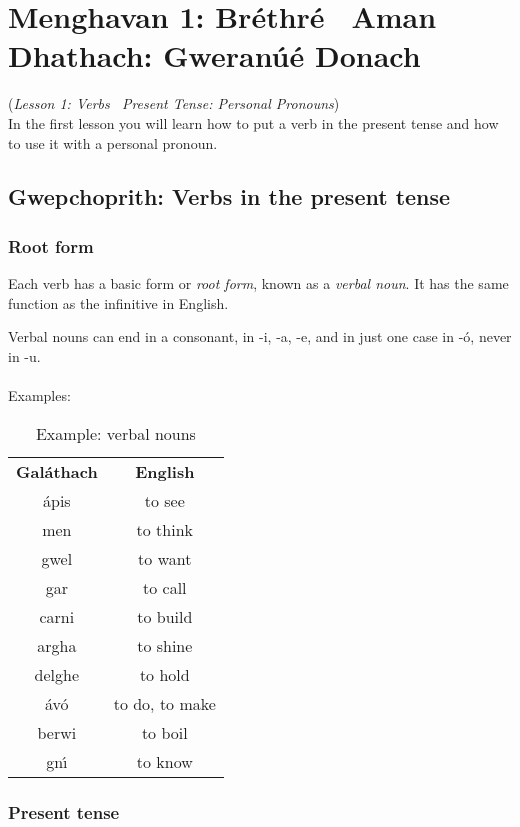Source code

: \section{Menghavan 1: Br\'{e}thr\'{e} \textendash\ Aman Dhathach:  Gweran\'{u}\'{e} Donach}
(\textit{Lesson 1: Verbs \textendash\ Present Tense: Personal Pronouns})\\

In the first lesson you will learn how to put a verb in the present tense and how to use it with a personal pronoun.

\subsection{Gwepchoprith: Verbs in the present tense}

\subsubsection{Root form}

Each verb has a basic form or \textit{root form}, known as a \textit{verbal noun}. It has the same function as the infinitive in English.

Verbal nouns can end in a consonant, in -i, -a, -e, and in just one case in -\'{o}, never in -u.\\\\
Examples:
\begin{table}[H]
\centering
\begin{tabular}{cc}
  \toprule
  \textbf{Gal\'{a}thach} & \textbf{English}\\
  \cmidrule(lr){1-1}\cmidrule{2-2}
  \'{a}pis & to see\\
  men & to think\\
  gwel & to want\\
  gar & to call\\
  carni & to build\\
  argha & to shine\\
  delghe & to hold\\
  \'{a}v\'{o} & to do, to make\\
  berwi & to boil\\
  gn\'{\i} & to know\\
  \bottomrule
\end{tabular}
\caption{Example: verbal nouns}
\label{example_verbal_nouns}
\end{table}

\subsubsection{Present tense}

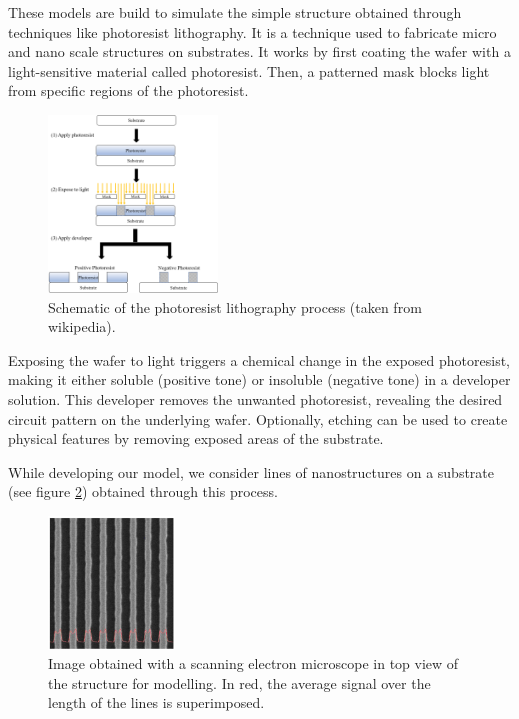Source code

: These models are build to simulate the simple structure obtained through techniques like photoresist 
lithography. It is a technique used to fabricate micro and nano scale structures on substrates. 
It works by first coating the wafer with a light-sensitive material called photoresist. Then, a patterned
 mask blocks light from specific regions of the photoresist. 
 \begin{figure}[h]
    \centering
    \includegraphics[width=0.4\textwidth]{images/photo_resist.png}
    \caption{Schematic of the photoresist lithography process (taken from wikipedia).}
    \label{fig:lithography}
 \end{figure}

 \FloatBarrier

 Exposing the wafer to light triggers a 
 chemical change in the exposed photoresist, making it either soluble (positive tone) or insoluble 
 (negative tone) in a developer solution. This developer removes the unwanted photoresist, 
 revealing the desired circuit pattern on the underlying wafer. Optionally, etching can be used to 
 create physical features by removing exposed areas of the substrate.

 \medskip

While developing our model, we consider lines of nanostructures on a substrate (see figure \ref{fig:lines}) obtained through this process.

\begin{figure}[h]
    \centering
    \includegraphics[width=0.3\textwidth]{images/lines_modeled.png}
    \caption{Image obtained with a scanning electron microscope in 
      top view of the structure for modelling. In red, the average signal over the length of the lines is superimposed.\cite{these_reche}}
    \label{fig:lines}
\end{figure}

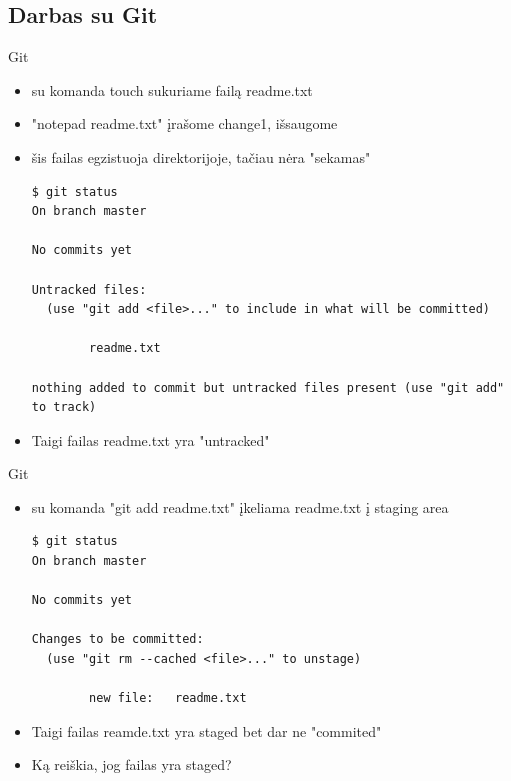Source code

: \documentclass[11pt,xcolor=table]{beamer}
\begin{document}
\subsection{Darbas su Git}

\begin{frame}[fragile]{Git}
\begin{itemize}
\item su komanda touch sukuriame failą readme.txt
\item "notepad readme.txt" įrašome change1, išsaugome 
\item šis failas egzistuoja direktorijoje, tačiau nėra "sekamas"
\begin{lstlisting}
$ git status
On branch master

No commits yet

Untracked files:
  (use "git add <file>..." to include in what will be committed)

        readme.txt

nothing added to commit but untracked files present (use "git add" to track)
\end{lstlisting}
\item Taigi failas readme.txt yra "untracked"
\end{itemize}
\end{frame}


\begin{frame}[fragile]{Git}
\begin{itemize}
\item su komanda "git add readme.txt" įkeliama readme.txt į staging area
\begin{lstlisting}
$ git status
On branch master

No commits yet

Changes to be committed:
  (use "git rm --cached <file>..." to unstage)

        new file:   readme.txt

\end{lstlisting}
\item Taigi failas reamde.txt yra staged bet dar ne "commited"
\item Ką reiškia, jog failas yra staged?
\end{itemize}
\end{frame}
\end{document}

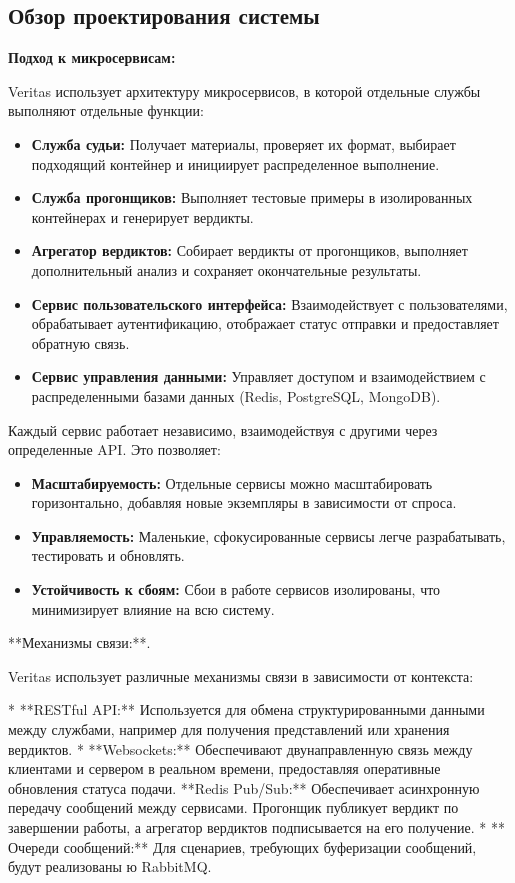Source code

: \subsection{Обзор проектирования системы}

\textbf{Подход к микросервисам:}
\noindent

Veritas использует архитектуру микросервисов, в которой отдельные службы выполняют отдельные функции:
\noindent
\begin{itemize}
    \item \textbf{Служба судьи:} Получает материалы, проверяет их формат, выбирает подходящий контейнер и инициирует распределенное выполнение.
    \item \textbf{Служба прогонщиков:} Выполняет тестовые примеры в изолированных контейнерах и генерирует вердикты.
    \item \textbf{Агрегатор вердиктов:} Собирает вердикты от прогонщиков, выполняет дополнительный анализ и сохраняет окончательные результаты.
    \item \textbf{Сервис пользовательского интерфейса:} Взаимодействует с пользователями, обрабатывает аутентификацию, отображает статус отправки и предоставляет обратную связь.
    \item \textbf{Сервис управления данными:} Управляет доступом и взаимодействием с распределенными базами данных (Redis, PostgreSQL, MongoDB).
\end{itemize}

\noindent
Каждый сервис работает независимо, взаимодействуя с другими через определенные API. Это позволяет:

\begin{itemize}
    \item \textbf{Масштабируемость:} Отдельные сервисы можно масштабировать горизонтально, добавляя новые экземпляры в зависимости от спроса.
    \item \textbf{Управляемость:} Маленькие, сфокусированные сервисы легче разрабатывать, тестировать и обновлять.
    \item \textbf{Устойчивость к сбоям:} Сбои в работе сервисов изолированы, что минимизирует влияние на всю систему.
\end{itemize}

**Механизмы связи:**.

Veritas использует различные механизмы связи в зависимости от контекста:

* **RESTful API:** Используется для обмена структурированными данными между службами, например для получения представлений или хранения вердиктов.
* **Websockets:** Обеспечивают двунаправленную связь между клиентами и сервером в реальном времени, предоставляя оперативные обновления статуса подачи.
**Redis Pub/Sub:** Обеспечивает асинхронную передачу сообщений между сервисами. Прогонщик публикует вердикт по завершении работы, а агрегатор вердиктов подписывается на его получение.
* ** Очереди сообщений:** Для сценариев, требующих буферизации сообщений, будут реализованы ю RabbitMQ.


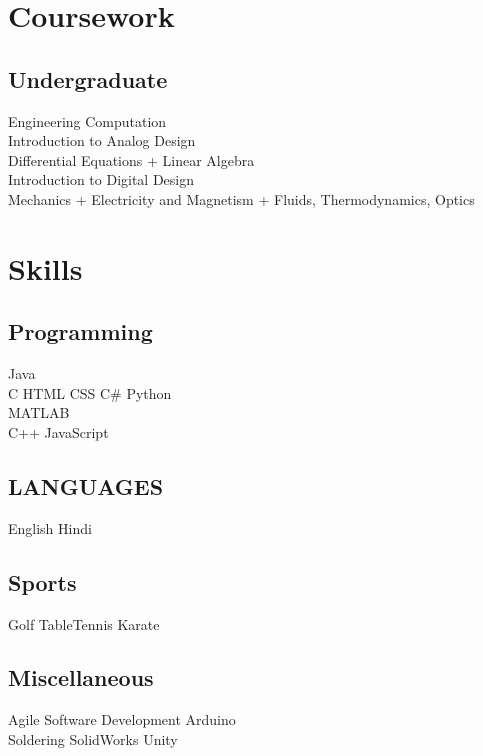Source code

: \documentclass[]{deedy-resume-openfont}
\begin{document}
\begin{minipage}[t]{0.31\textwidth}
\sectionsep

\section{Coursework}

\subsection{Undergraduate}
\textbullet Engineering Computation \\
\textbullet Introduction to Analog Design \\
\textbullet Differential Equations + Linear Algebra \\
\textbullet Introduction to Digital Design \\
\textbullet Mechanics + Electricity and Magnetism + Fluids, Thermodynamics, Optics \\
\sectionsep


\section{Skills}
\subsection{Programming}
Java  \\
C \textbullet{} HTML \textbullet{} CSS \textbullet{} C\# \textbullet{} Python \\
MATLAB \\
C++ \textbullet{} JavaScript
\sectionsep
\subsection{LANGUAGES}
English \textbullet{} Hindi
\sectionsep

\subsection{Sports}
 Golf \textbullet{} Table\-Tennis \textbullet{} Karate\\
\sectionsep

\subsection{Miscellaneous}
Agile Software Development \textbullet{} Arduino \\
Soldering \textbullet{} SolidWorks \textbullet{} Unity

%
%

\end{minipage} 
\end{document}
***
Give the entries above again exactly, minus their pictures.

Source code

: \section{Menghavan 1: Br\'{e}thr\'{e} \textendash\ Aman Dhathach:  Gweran\'{u}\'{e} Donach}
(\textit{Lesson 1: Verbs \textendash\ Present Tense: Personal Pronouns})\\

In the first lesson you will learn how to put a verb in the present tense and how to use it with a personal pronoun.

\subsection{Gwepchoprith: Verbs in the present tense}

\subsubsection{Root form}

Each verb has a basic form or \textit{root form}, known as a \textit{verbal noun}. It has the same function as the infinitive in English.

Verbal nouns can end in a consonant, in -i, -a, -e, and in just one case in -\'{o}, never in -u.\\\\
Examples:
\begin{table}[H]
\centering
\begin{tabular}{cc}
  \toprule
  \textbf{Gal\'{a}thach} & \textbf{English}\\
  \cmidrule(lr){1-1}\cmidrule{2-2}
  \'{a}pis & to see\\
  men & to think\\
  gwel & to want\\
  gar & to call\\
  carni & to build\\
  argha & to shine\\
  delghe & to hold\\
  \'{a}v\'{o} & to do, to make\\
  berwi & to boil\\
  gn\'{\i} & to know\\
  \bottomrule
\end{tabular}
\caption{Example: verbal nouns}
\label{example_verbal_nouns}
\end{table}

\subsubsection{Present tense}

Source code

: These models are build to simulate the simple structure obtained through techniques like photoresist 
lithography. It is a technique used to fabricate micro and nano scale structures on substrates. 
It works by first coating the wafer with a light-sensitive material called photoresist. Then, a patterned
 mask blocks light from specific regions of the photoresist. 
 \begin{figure}[h]
    \centering
    \includegraphics[width=0.4\textwidth]{images/photo_resist.png}
    \caption{Schematic of the photoresist lithography process (taken from wikipedia).}
    \label{fig:lithography}
 \end{figure}

 \FloatBarrier

 Exposing the wafer to light triggers a 
 chemical change in the exposed photoresist, making it either soluble (positive tone) or insoluble 
 (negative tone) in a developer solution. This developer removes the unwanted photoresist, 
 revealing the desired circuit pattern on the underlying wafer. Optionally, etching can be used to 
 create physical features by removing exposed areas of the substrate.

 \medskip

While developing our model, we consider lines of nanostructures on a substrate (see figure \ref{fig:lines}) obtained through this process.

\begin{figure}[h]
    \centering
    \includegraphics[width=0.3\textwidth]{images/lines_modeled.png}
    \caption{Image obtained with a scanning electron microscope in 
      top view of the structure for modelling. In red, the average signal over the length of the lines is superimposed.\cite{these_reche}}
    \label{fig:lines}
\end{figure}

Source code

: \documentclass[11pt,xcolor=table]{beamer}
\begin{document}
\subsection{Darbas su Git}

\begin{frame}[fragile]{Git}
\begin{itemize}
\item su komanda touch sukuriame failą readme.txt
\item "notepad readme.txt" įrašome change1, išsaugome 
\item šis failas egzistuoja direktorijoje, tačiau nėra "sekamas"
\begin{lstlisting}
$ git status
On branch master

No commits yet

Untracked files:
  (use "git add <file>..." to include in what will be committed)

        readme.txt

nothing added to commit but untracked files present (use "git add" to track)
\end{lstlisting}
\item Taigi failas readme.txt yra "untracked"
\end{itemize}
\end{frame}


\begin{frame}[fragile]{Git}
\begin{itemize}
\item su komanda "git add readme.txt" įkeliama readme.txt į staging area
\begin{lstlisting}
$ git status
On branch master

No commits yet

Changes to be committed:
  (use "git rm --cached <file>..." to unstage)

        new file:   readme.txt

\end{lstlisting}
\item Taigi failas reamde.txt yra staged bet dar ne "commited"
\item Ką reiškia, jog failas yra staged?
\end{itemize}
\end{frame}
\end{document}

Source code

: \subsection{Обзор проектирования системы}

\textbf{Подход к микросервисам:}
\noindent

Veritas использует архитектуру микросервисов, в которой отдельные службы выполняют отдельные функции:
\noindent
\begin{itemize}
    \item \textbf{Служба судьи:} Получает материалы, проверяет их формат, выбирает подходящий контейнер и инициирует распределенное выполнение.
    \item \textbf{Служба прогонщиков:} Выполняет тестовые примеры в изолированных контейнерах и генерирует вердикты.
    \item \textbf{Агрегатор вердиктов:} Собирает вердикты от прогонщиков, выполняет дополнительный анализ и сохраняет окончательные результаты.
    \item \textbf{Сервис пользовательского интерфейса:} Взаимодействует с пользователями, обрабатывает аутентификацию, отображает статус отправки и предоставляет обратную связь.
    \item \textbf{Сервис управления данными:} Управляет доступом и взаимодействием с распределенными базами данных (Redis, PostgreSQL, MongoDB).
\end{itemize}

\noindent
Каждый сервис работает независимо, взаимодействуя с другими через определенные API. Это позволяет:

\begin{itemize}
    \item \textbf{Масштабируемость:} Отдельные сервисы можно масштабировать горизонтально, добавляя новые экземпляры в зависимости от спроса.
    \item \textbf{Управляемость:} Маленькие, сфокусированные сервисы легче разрабатывать, тестировать и обновлять.
    \item \textbf{Устойчивость к сбоям:} Сбои в работе сервисов изолированы, что минимизирует влияние на всю систему.
\end{itemize}

**Механизмы связи:**.

Veritas использует различные механизмы связи в зависимости от контекста:

* **RESTful API:** Используется для обмена структурированными данными между службами, например для получения представлений или хранения вердиктов.
* **Websockets:** Обеспечивают двунаправленную связь между клиентами и сервером в реальном времени, предоставляя оперативные обновления статуса подачи.
**Redis Pub/Sub:** Обеспечивает асинхронную передачу сообщений между сервисами. Прогонщик публикует вердикт по завершении работы, а агрегатор вердиктов подписывается на его получение.
* ** Очереди сообщений:** Для сценариев, требующих буферизации сообщений, будут реализованы ю RabbitMQ.


Source code

: \documentclass[]{deedy-resume-openfont}
\begin{document}
\begin{minipage}[t]{0.31\textwidth}
\sectionsep

\section{Coursework}

\subsection{Undergraduate}
\textbullet Engineering Computation \\
\textbullet Introduction to Analog Design \\
\textbullet Differential Equations + Linear Algebra \\
\textbullet Introduction to Digital Design \\
\textbullet Mechanics + Electricity and Magnetism + Fluids, Thermodynamics, Optics \\
\sectionsep


\section{Skills}
\subsection{Programming}
Java  \\
C \textbullet{} HTML \textbullet{} CSS \textbullet{} C\# \textbullet{} Python \\
MATLAB \\
C++ \textbullet{} JavaScript
\sectionsep
\subsection{LANGUAGES}
English \textbullet{} Hindi
\sectionsep

\subsection{Sports}
 Golf \textbullet{} Table\-Tennis \textbullet{} Karate\\
\sectionsep

\subsection{Miscellaneous}
Agile Software Development \textbullet{} Arduino \\
Soldering \textbullet{} SolidWorks \textbullet{} Unity

%
%

\end{minipage} 
\end{document}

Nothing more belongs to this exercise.